"Did the Frequency of Early Elementary Classroom Arts Instruction Decrease During the No Child Left Behind Era? If so, for Whom?"
PhD student Taylor Gara and Professors Liane Brouillette and George Farkas have published in Early Childhood Research Quarterly: "Did the Frequency of Early Elementary Classroom Arts Instruction Decrease During the No Child Left Behind Era? If so, for Whom?"

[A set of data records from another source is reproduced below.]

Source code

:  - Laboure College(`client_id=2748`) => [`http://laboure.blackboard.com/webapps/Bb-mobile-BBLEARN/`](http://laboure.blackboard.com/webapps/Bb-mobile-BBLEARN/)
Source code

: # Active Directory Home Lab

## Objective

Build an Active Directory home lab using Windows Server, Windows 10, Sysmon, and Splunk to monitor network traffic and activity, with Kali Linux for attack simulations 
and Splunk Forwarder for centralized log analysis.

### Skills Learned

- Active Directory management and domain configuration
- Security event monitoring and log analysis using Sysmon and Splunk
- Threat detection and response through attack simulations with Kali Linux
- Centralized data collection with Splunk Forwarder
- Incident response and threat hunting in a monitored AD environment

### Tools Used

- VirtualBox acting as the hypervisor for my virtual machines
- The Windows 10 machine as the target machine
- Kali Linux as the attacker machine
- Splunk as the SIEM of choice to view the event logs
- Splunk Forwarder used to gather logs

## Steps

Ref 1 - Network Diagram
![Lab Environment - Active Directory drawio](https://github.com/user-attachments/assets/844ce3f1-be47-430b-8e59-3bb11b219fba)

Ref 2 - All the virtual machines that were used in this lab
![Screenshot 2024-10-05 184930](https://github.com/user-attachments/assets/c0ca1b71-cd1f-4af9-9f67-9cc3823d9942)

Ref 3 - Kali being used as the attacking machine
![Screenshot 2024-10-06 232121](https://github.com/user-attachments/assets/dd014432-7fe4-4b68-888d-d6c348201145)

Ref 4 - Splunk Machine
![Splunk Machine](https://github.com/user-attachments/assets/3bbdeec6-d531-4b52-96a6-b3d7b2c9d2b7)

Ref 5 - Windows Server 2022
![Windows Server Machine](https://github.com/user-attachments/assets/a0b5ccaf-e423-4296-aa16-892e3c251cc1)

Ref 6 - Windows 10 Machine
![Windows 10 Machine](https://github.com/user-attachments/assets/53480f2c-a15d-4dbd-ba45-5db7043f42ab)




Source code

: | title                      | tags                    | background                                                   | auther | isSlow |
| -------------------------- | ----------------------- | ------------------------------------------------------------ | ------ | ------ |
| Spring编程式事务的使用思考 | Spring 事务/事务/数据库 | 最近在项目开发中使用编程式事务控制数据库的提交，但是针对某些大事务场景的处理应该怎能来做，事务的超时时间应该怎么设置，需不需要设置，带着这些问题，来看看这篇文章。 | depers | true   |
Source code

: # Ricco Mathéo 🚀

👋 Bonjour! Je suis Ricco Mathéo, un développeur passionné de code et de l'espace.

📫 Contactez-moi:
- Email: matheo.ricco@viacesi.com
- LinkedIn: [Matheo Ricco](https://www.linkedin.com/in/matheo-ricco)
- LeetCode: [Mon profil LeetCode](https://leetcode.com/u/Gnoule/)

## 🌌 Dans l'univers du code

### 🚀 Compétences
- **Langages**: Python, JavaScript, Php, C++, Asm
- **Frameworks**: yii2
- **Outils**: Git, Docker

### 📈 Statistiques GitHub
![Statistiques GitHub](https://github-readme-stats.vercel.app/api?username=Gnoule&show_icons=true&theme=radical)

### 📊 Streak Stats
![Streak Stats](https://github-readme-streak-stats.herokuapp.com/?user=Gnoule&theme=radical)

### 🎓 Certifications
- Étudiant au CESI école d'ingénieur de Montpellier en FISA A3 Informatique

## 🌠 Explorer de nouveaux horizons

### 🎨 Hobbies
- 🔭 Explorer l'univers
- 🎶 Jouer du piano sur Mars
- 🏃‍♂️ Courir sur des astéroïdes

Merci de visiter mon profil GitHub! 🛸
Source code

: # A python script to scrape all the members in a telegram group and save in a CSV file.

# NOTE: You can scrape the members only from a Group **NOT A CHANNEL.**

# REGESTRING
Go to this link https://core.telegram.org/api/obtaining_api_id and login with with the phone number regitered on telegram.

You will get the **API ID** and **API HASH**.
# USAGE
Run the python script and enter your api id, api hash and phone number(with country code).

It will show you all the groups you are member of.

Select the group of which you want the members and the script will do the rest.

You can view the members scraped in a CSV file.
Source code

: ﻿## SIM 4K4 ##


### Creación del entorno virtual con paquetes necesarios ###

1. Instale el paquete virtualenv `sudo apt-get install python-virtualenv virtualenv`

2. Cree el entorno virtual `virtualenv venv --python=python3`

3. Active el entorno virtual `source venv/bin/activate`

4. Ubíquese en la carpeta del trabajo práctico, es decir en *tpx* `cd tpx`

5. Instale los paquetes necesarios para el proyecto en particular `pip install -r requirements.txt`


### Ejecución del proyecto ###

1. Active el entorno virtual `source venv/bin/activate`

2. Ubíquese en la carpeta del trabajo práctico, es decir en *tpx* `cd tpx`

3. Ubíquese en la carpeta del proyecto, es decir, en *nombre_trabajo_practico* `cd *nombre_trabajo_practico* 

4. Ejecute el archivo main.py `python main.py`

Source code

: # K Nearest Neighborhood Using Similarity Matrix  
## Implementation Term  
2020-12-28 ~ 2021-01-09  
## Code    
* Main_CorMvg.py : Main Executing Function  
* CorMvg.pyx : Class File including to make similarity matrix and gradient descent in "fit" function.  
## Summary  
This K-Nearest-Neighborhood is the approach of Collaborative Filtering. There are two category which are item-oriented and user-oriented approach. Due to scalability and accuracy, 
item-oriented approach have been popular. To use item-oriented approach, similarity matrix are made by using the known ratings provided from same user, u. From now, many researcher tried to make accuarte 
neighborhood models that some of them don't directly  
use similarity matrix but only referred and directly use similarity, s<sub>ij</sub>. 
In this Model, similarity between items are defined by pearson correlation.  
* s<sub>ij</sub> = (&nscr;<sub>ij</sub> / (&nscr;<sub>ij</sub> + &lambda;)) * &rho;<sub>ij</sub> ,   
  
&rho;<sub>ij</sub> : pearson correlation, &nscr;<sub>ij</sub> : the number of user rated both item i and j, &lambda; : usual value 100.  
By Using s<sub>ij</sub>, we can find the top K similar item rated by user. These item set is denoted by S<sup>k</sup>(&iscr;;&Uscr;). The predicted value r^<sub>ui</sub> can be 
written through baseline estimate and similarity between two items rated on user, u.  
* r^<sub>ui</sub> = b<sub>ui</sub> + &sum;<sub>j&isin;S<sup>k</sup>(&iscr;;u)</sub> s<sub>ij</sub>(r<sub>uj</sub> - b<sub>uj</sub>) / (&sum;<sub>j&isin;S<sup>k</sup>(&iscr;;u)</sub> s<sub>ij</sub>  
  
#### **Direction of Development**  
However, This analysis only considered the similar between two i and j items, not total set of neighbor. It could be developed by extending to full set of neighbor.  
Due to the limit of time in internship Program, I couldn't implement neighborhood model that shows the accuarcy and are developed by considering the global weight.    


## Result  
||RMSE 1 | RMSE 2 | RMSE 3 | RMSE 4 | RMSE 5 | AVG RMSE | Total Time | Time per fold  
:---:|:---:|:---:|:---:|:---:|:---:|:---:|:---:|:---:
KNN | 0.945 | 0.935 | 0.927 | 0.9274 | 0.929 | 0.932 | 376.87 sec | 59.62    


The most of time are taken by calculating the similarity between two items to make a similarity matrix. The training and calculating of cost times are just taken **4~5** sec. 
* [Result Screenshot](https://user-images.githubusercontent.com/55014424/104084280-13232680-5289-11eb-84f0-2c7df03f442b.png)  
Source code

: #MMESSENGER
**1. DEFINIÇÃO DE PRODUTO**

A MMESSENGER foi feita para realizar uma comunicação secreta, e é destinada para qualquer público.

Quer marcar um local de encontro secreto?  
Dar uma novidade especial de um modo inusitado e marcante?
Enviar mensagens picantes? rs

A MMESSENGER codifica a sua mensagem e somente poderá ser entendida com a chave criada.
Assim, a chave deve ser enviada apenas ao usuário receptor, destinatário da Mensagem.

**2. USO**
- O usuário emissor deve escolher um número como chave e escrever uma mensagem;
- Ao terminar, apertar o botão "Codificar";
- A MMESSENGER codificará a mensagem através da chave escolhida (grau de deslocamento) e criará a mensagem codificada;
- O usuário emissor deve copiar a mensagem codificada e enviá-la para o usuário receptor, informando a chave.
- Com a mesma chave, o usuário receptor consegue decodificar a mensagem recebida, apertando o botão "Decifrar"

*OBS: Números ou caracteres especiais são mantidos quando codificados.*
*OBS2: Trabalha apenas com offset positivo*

Gara, T., Brouillette, L., & Farkas, G. (February 2018). Did the frequency of early elementary classroom arts instruction decrease during the no child left behind era? If so, for whom? Early Childhood Research Quarterly. DOI10.1016/j.ecresq.2018.01.004
Analyzing teacher reports from two cohorts of data from the Early Childhood Longitudinal Study, this study looked at changes in the frequency of early elementary classroom arts instruction from the 1999–2000 to the 2011–12 school year. The majority of classroom teachers surveyed in our study reported on first-grade students (94%–96%). We found that the percentage of children spending no classroom time on arts activities significantly increased for music, visual art, dance, and theater. This decreased participation in classroom arts activities was generally largest for students in the bottom one-third of the social class distribution. Overall, participation in at least some music or visual arts activities continued above 95%. However, participation in at least some dance fell to about 46% and participation in at least some theater to about 40% (compared to 58% and 56% reported in the 1999–2000 school year). In contrast, for music, dance, and theater, among students receiving at least some exposure during regular class time, the amount of time spent on these activities each week significantly increased. This finding was most robust for music; those students who already had at least some participation experienced a 20-minute increase in the amount of classroom time spent on music activities. During the No Child Left Behind era, many early elementary educators completely eliminated dance and theater activities from their classrooms. However, those teachers who did not completely eliminate music, dance, or theater activities actually increased the time devoted to them. This heterogeneity in teachers’ responses to policy changes must be accounted for in future attempts to project the likely consequences of alternative educational policies.